Most of all, he’s proud the event offers CPN a chance to highlight their language learners.

“It gives us a chance to really highlight these young people and encourage them because, obviously we want those young people to start picking up the language and take pride in it. And there’s not a lot of opportunity to do that for them. It’s a chance for these kids to get that encouragement that’s really helpful,” Neely said.

The next level

Neely said he hopes in the future, the fair will discuss how to implement technology into language programs. At CPN, the use of Zoom, Facebook and other programs have helped the Tribe reach its citizens who live far from Tribal headquarters.

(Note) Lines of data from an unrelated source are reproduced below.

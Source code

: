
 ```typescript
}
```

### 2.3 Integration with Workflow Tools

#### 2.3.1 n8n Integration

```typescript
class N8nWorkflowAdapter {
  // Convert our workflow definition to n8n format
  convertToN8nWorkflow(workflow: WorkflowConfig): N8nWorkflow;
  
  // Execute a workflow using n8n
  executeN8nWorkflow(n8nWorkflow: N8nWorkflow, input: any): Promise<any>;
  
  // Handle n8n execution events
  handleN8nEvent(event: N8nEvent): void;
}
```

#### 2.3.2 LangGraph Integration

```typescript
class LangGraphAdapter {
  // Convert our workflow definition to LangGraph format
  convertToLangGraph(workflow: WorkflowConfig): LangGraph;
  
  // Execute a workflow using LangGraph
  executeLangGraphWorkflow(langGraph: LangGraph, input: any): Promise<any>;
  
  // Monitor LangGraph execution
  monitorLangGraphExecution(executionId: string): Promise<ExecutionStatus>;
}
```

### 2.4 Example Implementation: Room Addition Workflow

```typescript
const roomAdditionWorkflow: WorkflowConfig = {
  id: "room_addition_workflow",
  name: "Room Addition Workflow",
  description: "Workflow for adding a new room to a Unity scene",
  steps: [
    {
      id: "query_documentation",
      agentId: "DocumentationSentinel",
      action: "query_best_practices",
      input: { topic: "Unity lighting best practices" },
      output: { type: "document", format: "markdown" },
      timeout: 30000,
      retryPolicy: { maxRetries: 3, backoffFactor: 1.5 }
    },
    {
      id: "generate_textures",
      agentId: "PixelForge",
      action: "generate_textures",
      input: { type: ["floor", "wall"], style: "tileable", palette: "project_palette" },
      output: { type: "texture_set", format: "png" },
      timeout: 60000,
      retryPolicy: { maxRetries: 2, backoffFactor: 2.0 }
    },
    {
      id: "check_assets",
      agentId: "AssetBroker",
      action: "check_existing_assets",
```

“I could see offering some help for how to set up different free language programs because there are places where you can make free courses and there’s free content you can put out, like on YouTube and stuff like that,” he said. “But you have to know how to (use the technology).”

He also advocates for exploring different teaching styles.

“We could look at things like TPR or total physical response, or TPRS, total physical response storytelling. TPRS is a style of teaching that involves, immersion teaching. It’s basically using a story to act things out,” Neely said.

Beginning learners

Neely encourages Potawatomi who are new learners to start small and include Bodéwadmimwen as part of their daily routine. This will also encourage their children and grandchildren to use the language as well.

“If you learn hello, start using Bozho in your house. You don’t have to speak in complete sentences. As you learn words and concepts just try to incorporate them into your house. In my house we never say water, we always say Mbish,” he said.

Several projects are in development in Neely’s office to help incorporate Bodéwadmimwen into households. One will use QR codes to identify and sound out the words for common household objects, such as furniture or cooking utensils.

“Whatever you learn, whatever you can pick up, try it out, use it with your kids,” he said. “If you need certain words or concepts, don’t be afraid to reach out to your Language Department. We’re happy to help people.”

Neely pointed out that all language learners are welcome at the language fair, not just instructors and youth, and he encouraged more people to attend.

“Language is really a defining principle and what it means to be Indigenous. It’s part of our ancestry. It’s part of our pride in who we are. But it’s also one of the defining characteristics that makes us a unique people,” he said.